Task details: Find every line below with the string "exerciseAnswer" and pick it out.

- - - - -

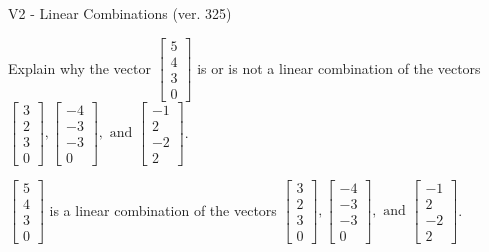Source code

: \begin{exercise}
  \begin{exerciseTitle}V2 - Linear Combinations (ver. 325)\end{exerciseTitle}
  \begin{exerciseStatement}
    Explain why the vector \(\left[\begin{array}{c}
5 \\
4 \\
3 \\
0
\end{array}\right]\)  is or is not a linear 
	combination of the vectors \(\left[\begin{array}{c}
3 \\
2 \\
3 \\
0
\end{array}\right] , \left[\begin{array}{c}
-4 \\
-3 \\
-3 \\
0
\end{array}\right] , \text{ and } \left[\begin{array}{c}
-1 \\
2 \\
-2 \\
2
\end{array}\right]\).
	


  \end{exerciseStatement}
  \begin{exerciseAnswer}
   \(\left[\begin{array}{c}
5 \\
4 \\
3 \\
0
\end{array}\right]\) 
  	 is  
	a linear combination of the vectors \(\left[\begin{array}{c}
3 \\
2 \\
3 \\
0
\end{array}\right] , \left[\begin{array}{c}
-4 \\
-3 \\
-3 \\
0
\end{array}\right] , \text{ and } \left[\begin{array}{c}
-1 \\
2 \\
-2 \\
2
\end{array}\right]\).

	
  


  \end{exerciseAnswer}
\end{exercise}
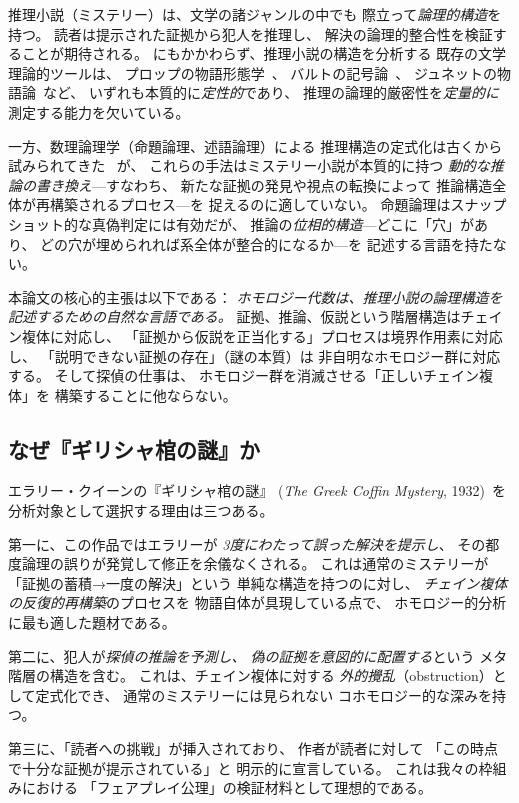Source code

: \documentclass[12pt,twocolumn]{ltjsarticle}
\begin{document}
推理小説（ミステリー）は、文学の諸ジャンルの中でも
際立って\emph{論理的構造}を持つ。
読者は提示された証拠から犯人を推理し、
解決の論理的整合性を検証することが期待される。
にもかかわらず、推理小説の構造を分析する
既存の文学理論的ツールは、
プロップの物語形態学~\cite{Propp1928}、
バルトの記号論~\cite{Barthes1966}、
ジュネットの物語論~\cite{Genette1972}など、
いずれも本質的に\emph{定性的}であり、
推理の論理的厳密性を\emph{定量的に}測定する能力を欠いている。

一方、数理論理学（命題論理、述語論理）による
推理構造の定式化は古くから試みられてきた
~\cite{Smullyan1978}が、
これらの手法はミステリー小説が本質的に持つ
\emph{動的な推論の書き換え}---すなわち、
新たな証拠の発見や視点の転換によって
推論構造全体が再構築されるプロセス---を
捉えるのに適していない。
命題論理はスナップショット的な真偽判定には有効だが、
推論の\emph{位相的構造}---どこに「穴」があり、
どの穴が埋められれば系全体が整合的になるか---を
記述する言語を持たない。

本論文の核心的主張は以下である：
\emph{ホモロジー代数は、推理小説の論理構造を
記述するための自然な言語である。}
証拠、推論、仮説という階層構造はチェイン複体に対応し、
「証拠から仮説を正当化する」プロセスは境界作用素に対応し、
「説明できない証拠の存在」（謎の本質）は
非自明なホモロジー群に対応する。
そして探偵の仕事は、
ホモロジー群を消滅させる「正しいチェイン複体」を
構築することに他ならない。


\subsection{なぜ『ギリシャ棺の謎』か}

エラリー・クイーンの『ギリシャ棺の謎』
(\textit{The Greek Coffin Mystery}, 1932)~\cite{Queen1932}を
分析対象として選択する理由は三つある。

第一に、この作品ではエラリーが
\emph{3度にわたって誤った解決を提示し}、
その都度論理の誤りが発覚して修正を余儀なくされる。
これは通常のミステリーが
「証拠の蓄積→一度の解決」という
単純な構造を持つのに対し、
\emph{チェイン複体の反復的再構築}のプロセスを
物語自体が具現している点で、
ホモロジー的分析に最も適した題材である。

第二に、犯人が\emph{探偵の推論を予測し、
偽の証拠を意図的に配置する}という
メタ階層の構造を含む。
これは、チェイン複体に対する
\emph{外的攪乱}（obstruction）として定式化でき、
通常のミステリーには見られない
コホモロジー的な深みを持つ。

第三に、「読者への挑戦」が挿入されており、
作者が読者に対して
「この時点で十分な証拠が提示されている」と
明示的に宣言している。
これは我々の枠組みにおける
「フェアプレイ公理」の検証材料として理想的である。
\end{document}
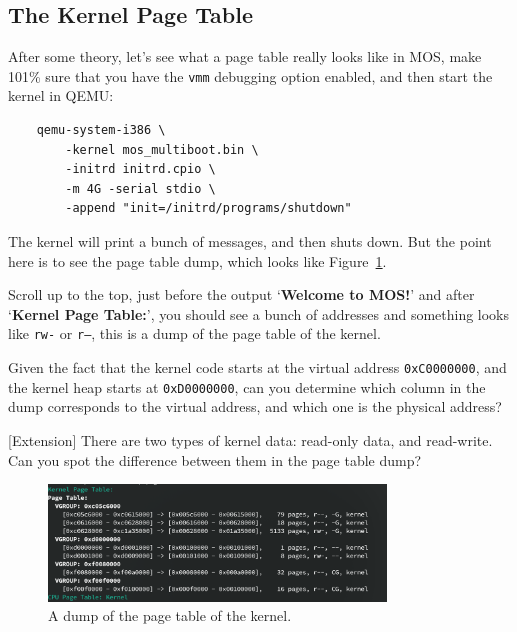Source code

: \subsection{The Kernel Page Table}

After some theory, let's see what a page table really looks like in MOS, make
101\% sure that you have the \texttt{vmm} debugging option enabled, and then start
the kernel in QEMU:

\begin{verbatim}
    qemu-system-i386 \
        -kernel mos_multiboot.bin \
        -initrd initrd.cpio \
        -m 4G -serial stdio \
        -append "init=/initrd/programs/shutdown"
\end{verbatim}

The kernel will print a bunch of messages, and then shuts down. But the point here
is to see the page table dump, which looks like Figure~\ref{fig:mm_dump_pagetable}.

\begin{exercise}
    \item Scroll up to the top, just before the output `\textbf{Welcome to MOS!}' and after
    `\textbf{Kernel Page Table:}', you should see a bunch of addresses and
    something looks like \texttt{rw-} or \texttt{r--}, this is a dump of the
    page table of the kernel.

    \item Given the fact that the kernel code starts at the virtual address
    \texttt{0xC0000000}, and the kernel heap starts at \texttt{0xD0000000},
    can you determine which column in the dump corresponds to the virtual
    address, and which one is the physical address?

    \item{} [Extension] There are two types of kernel data: read-only data,
    and read-write. Can you spot the difference between them in the page table dump?
\end{exercise}

\begin{figure}[htbp]
    \centering
    \includegraphics[width=0.8\textwidth]{assets/c4.page-table-dump.png}
    \caption{A dump of the page table of the kernel.}
    \label{fig:mm_dump_pagetable}
\end{figure}

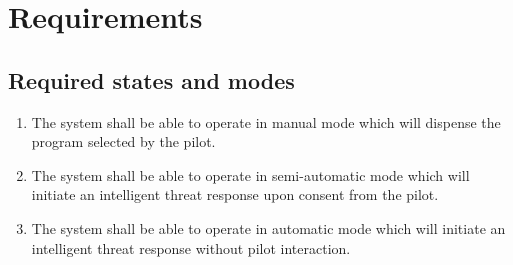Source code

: \documentclass[Main]{subfiles}
\begin{document}
\setcounter{chapter}{2}
\chapter{Requirements}

\section{Required states and modes}

\begin{enumerate}[{SR}-1]
\setcounter{enumi}{0}
\item The system shall be able to operate in manual mode which will dispense the program selected by the pilot.\label{SR-1}

\item The system shall be able to operate in semi-automatic mode which will initiate an intelligent threat response upon consent from the pilot.\label{SR-2}

\item The system shall be able to operate in automatic mode which will initiate an intelligent threat response without pilot interaction.\label{SR-3}


\end{enumerate}
\end{document}
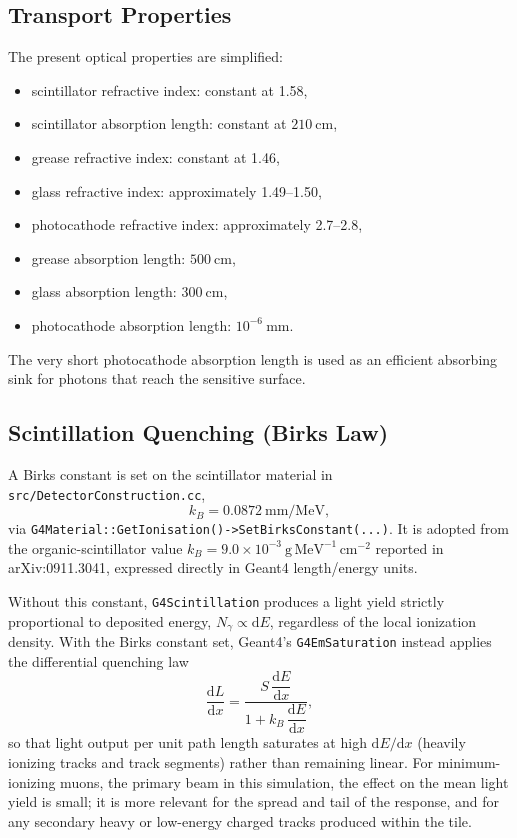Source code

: \subsection{Transport Properties}
The present optical properties are simplified:
\begin{itemize}
\item scintillator refractive index: constant at 1.58,
\item scintillator absorption length: constant at $210~\mathrm{cm}$,
\item grease refractive index: constant at 1.46,
\item glass refractive index: approximately 1.49--1.50,
\item photocathode refractive index: approximately 2.7--2.8,
\item grease absorption length: $500~\mathrm{cm}$,
\item glass absorption length: $300~\mathrm{cm}$,
\item photocathode absorption length: $10^{-6}~\mathrm{mm}$.
\end{itemize}

The very short photocathode absorption length is used as an efficient absorbing sink for photons that reach the sensitive surface.

\subsection{Scintillation Quenching (Birks Law)}
\label{sec:birks-constant}
A Birks constant is set on the scintillator material in
\texttt{src/DetectorConstruction.cc},
\[
  k_B = 0.0872~\mathrm{mm/MeV},
\]
via \texttt{G4Material::GetIonisation()->SetBirksConstant(...)}. It is
adopted from the organic-scintillator value
$k_B = 9.0\times10^{-3}~\mathrm{g\,MeV^{-1}\,cm^{-2}}$ reported in
arXiv:0911.3041, expressed directly in Geant4 length/energy units.

Without this constant, \texttt{G4Scintillation} produces a light yield
strictly proportional to deposited energy, $N_\gamma \propto \mathrm{d}E$,
regardless of the local ionization density. With the Birks constant set,
Geant4's \texttt{G4EmSaturation} instead applies the differential quenching
law
\[
  \frac{\mathrm{d}L}{\mathrm{d}x} =
  \frac{S\,\dfrac{\mathrm{d}E}{\mathrm{d}x}}
       {1 + k_B\,\dfrac{\mathrm{d}E}{\mathrm{d}x}},
\]
so that light output per unit path length saturates at high $\mathrm{d}E/\mathrm{d}x$
(heavily ionizing tracks and track segments) rather than remaining linear.
For minimum-ionizing muons, the primary beam in this simulation, the effect
on the mean light yield is small; it is more relevant for the spread and
tail of the response, and for any secondary heavy or low-energy charged
tracks produced within the tile.

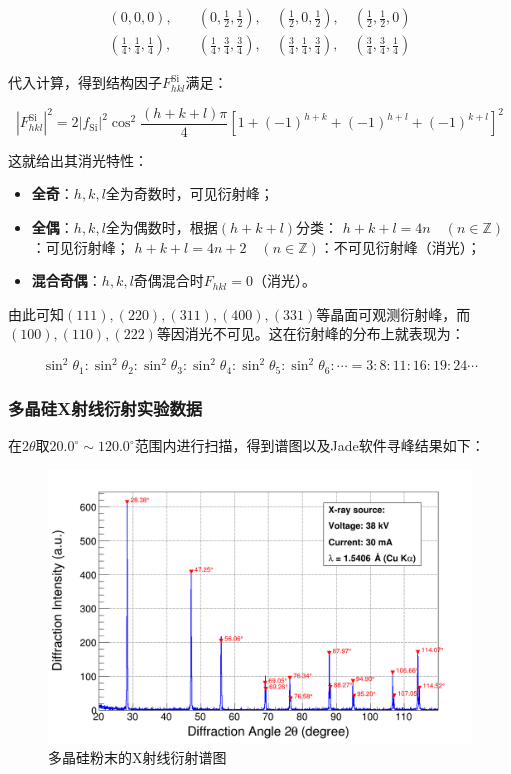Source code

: \documentclass{thuemp}
\begin{document}
\begin{align*}
(0,0,0),\quad &(0,\frac{1}{2},\frac{1}{2}),\quad (\frac{1}{2},0,\frac{1}{2}),\quad (\frac{1}{2},\frac{1}{2},0) \\
(\frac{1}{4},\frac{1}{4},\frac{1}{4}),\quad &(\frac{1}{4},\frac{3}{4},\frac{3}{4}),\quad (\frac{3}{4},\frac{1}{4},\frac{3}{4}),\quad (\frac{3}{4},\frac{3}{4},\frac{1}{4})
\end{align*}

代入计算，得到结构因子$F_{hkl}^{\text{Si}}$满足：

\begin{equation}
    |F_{hkl}^{\text{Si}}|^2 = 2|f_{\text{Si}}|^2 \cos^2 \frac{(h+k+l)\pi}{4}[1 + (-1)^{h+k} + (-1)^{h+l} + (-1)^{k+l}]^2
    \label{eq:si_struct_fac}
\end{equation}

这就给出其消光特性：

\begin{itemize}
    \item \textbf{全奇}：$h,k,l$全为奇数时，可见衍射峰；
    \item \textbf{全偶}：$h,k,l$全为偶数时，根据$(h+k+l)$分类：
        \subitem $h+k+l = 4n \quad(n\in\mathbb{Z})$：可见衍射峰；
        \subitem $h+k+l = 4n+2 \quad(n\in\mathbb{Z})$：不可见衍射峰（消光）；
    \item \textbf{混合奇偶}：$h,k,l$奇偶混合时$F_{hkl}=0$（消光）。
\end{itemize}

由此可知$(111), (220), (311), (400), (331)$等晶面可观测衍射峰，而$(100), (110), (222)$等因消光不可见。这在衍射峰的分布上就表现为：

\begin{equation}
    \sin^2\theta_1 : \sin^2\theta_2: \sin^2\theta_3 : \sin^2\theta_4 : \sin^2\theta_5 : \sin^2\theta_6 : \cdots =
    3 : 8 : 11 : 16: 19: 24 \cdots
    \label{eq:si_diff_patt}
\end{equation}

\subsubsection{多晶硅X射线衍射实验数据}

在$2\theta$取$20.0^\circ \sim 120.0^\circ$范围内进行扫描，得到谱图以及Jade软件寻峰结果如下：

\begin{figure}[H]
    \centering
    \includegraphics[width=0.8\linewidth]{../Data/Silicon-multi.png}
    \caption{多晶硅粉末的X射线衍射谱图}
    \label{fig:si_xrd}    
\end{figure}
\end{document}
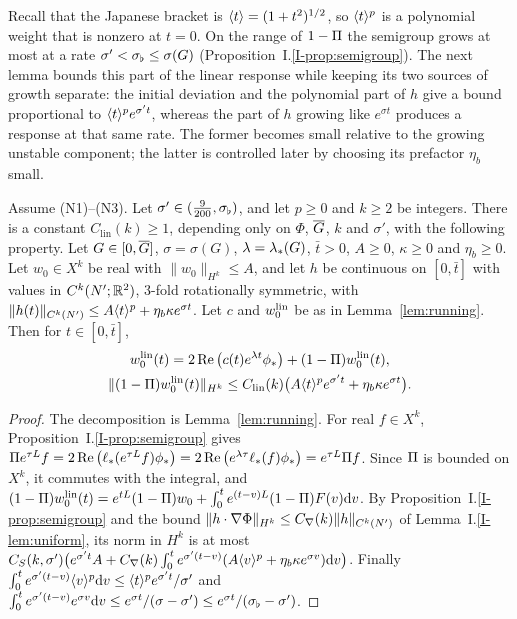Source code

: Recall that the Japanese bracket is $\jap{t}=(1+t^2)^{1/2}$, so
$\jap{t}^p$ is a polynomial weight that is nonzero at $t=0$.
On the range of $1-\Riesz$ the semigroup grows at most at a rate
$\sigma'<\sigb\le\sigma(G)$ (Proposition~I.\ref{I-prop:semigroup}).
The next lemma bounds this part of the linear response while keeping its
two sources of growth separate: the initial deviation and the polynomial
part of $h$ give a bound proportional to $\jap{t}^pe^{\sigma't}$, whereas
the part of $h$ growing like $e^{\sigma t}$ produces a response at that same
rate. The former becomes small relative to the growing unstable component;
the latter is controlled later by choosing its prefactor $\eta_b$ small.

\begin{lemma}
\label{lem:linear-part}
Assume \textup{(N1)}--\textup{(N3)}. Let $\sigma'\in(\frac9{200},\sigb)$, and let
$p\ge0$ and $k\ge2$ be integers. There is a constant $C_{\mathrm{lin}}(k)\ge1$,
depending only on $\Phi$, $\Gone$, $k$ and $\sigma'$, with the following property. Let $G\in[0,\Gone]$,
$\sigma=\sigma(G)$, $\lambda=\lamst(G)$, $\bar t>0$, $A\ge0$, $\kappa\ge0$ and
$\eta_b\ge0$. Let $w_0\in X^k$ be real with $\|w_0\|_{H^k}\le A$, and let $h$ be
continuous on $[0,\bar t]$ with values in $C^k(N';\R^2)$, $3$-fold rotationally symmetric, with
$\|h(t)\|_{C^k(N')}\le A\jap{t}^p+\eta_b\kappa e^{\sigma t}$. Let $c$ and $\wlin_0$ be as
in Lemma~\ref{lem:running}. Then for $t\in[0,\bar t]$,
\[
\begin{gathered}
\wlin_0(t)=2\Re\big(c(t)e^{\lambda t}\phist\big)+(1-\Riesz)\wlin_0(t),\\
\|(1-\Riesz)\wlin_0(t)\|_{H^k}\le C_{\mathrm{lin}}(k)\big(A\jap{t}^pe^{\sigma't}+\eta_b\kappa e^{\sigma t}\big).
\end{gathered}
\]
\end{lemma}
\begin{proof}
The decomposition is Lemma~\ref{lem:running}. For real $f\in X^k$,
Proposition~I.\ref{I-prop:semigroup} gives
$\Riesz e^{\tau\Lin}f=2\Re\big(\ellst(e^{\tau\Lin}f)\phist\big)=2\Re\big(e^{\lambda\tau}\ellst(f)\phist\big)=e^{\tau\Lin}\Riesz f$.
Since $\Riesz$ is bounded on $X^k$, it commutes with the integral, and
$(1-\Riesz)\wlin_0(t)=e^{t\Lin}(1-\Riesz)w_0+\int_0^te^{(t-v)\Lin}(1-\Riesz)F(v)\dd v$.
By Proposition~I.\ref{I-prop:semigroup} and the bound
$\|h\cdot\nabla\Phi\|_{H^k}\le\Cnab(k)\|h\|_{C^k(N')}$ of Lemma~I.\ref{I-lem:uniform}, its
norm in $H^k$ is at most
$C_S(k,\sigma')\big(e^{\sigma't}A+\Cnab(k)\int_0^te^{\sigma'(t-v)}(A\jap{v}^p+\eta_b\kappa e^{\sigma v})\dd v\big)$.
Finally
$\int_0^te^{\sigma'(t-v)}\jap{v}^p\dd v\le\jap{t}^pe^{\sigma't}/\sigma'$ and
$\int_0^te^{\sigma'(t-v)}e^{\sigma v}\dd v\le e^{\sigma t}/(\sigma-\sigma')\le e^{\sigma t}/(\sigb-\sigma')$.
\end{proof}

- - - - -

Answer section:
  \begin{exerciseAnswer}
  \end{exerciseAnswer}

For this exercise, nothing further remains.